*WORK ORDER*
Your answer should consist only of the lines below from the one with "Lastly, you must" through the one with "details More on", copied exactly.

*SOURCE MATERIAL*
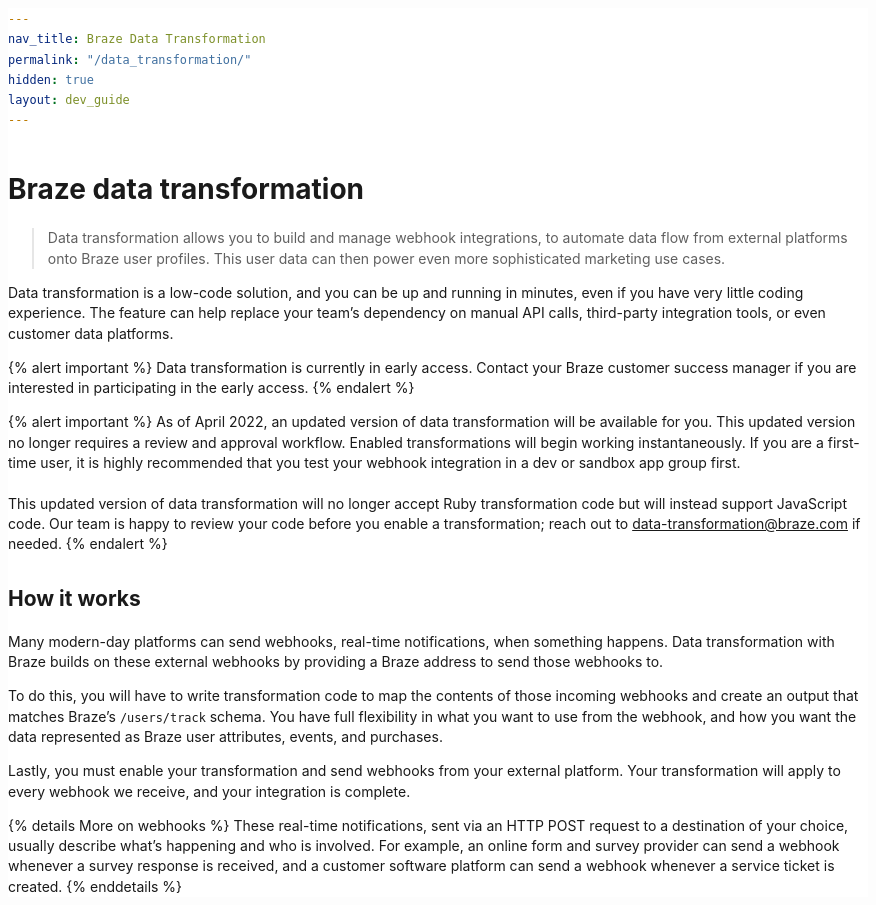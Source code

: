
 ```yaml
---
nav_title: Braze Data Transformation
permalink: "/data_transformation/"
hidden: true
layout: dev_guide
---
```


# Braze data transformation

> Data transformation allows you to build and manage webhook integrations, to automate data flow from external platforms onto Braze user profiles. This user data can then power even more sophisticated marketing use cases.

Data transformation is a low-code solution, and you can be up and running in minutes, even if you have very little coding experience.
The feature can help replace your team’s dependency on manual API calls, third-party integration tools, or even customer data platforms.

{% alert important %}
Data transformation is currently in early access. Contact your Braze customer success manager if you are interested in participating in the early access.
{% endalert %}

{% alert important %}
As of April 2022, an updated version of data transformation will be available for you. This updated version no longer requires a review and approval workflow. Enabled transformations will begin working instantaneously. If you are a first-time user, it is highly recommended that you test your webhook integration in a dev or sandbox app group first.<br><br> This updated version of data transformation will no longer accept Ruby transformation code but will instead support JavaScript code.
Our team is happy to review your code before you enable a transformation; reach out to [data-transformation@braze.com](mailto:data-transformation@braze.com) if needed.
{% endalert %}

## How it works

Many modern-day platforms can send webhooks, real-time notifications, when something happens. Data transformation with Braze builds on these external webhooks by providing a Braze address to send those webhooks to.

To do this, you will have to write transformation code to map the contents of those incoming webhooks and create an output that matches Braze’s `/users/track` schema. You have full flexibility in what you want to use from the webhook, and how you want the data represented as Braze user attributes, events, and purchases. 

Lastly, you must enable your transformation and send webhooks from your external platform. Your transformation will apply to every webhook we receive, and your integration is complete.

{% details More on webhooks %}
These real-time notifications, sent via an HTTP POST request to a destination of your choice, usually describe what’s happening and who is involved. For example, an online form and survey provider can send a webhook whenever a survey response is received, and a customer software platform can send a webhook whenever a service ticket is created.
{% enddetails %}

*REPLY TO THE EXERCISE*
Lastly, you must enable your transformation and send webhooks from your external platform. Your transformation will apply to every webhook we receive, and your integration is complete.

{% details More on webhooks %}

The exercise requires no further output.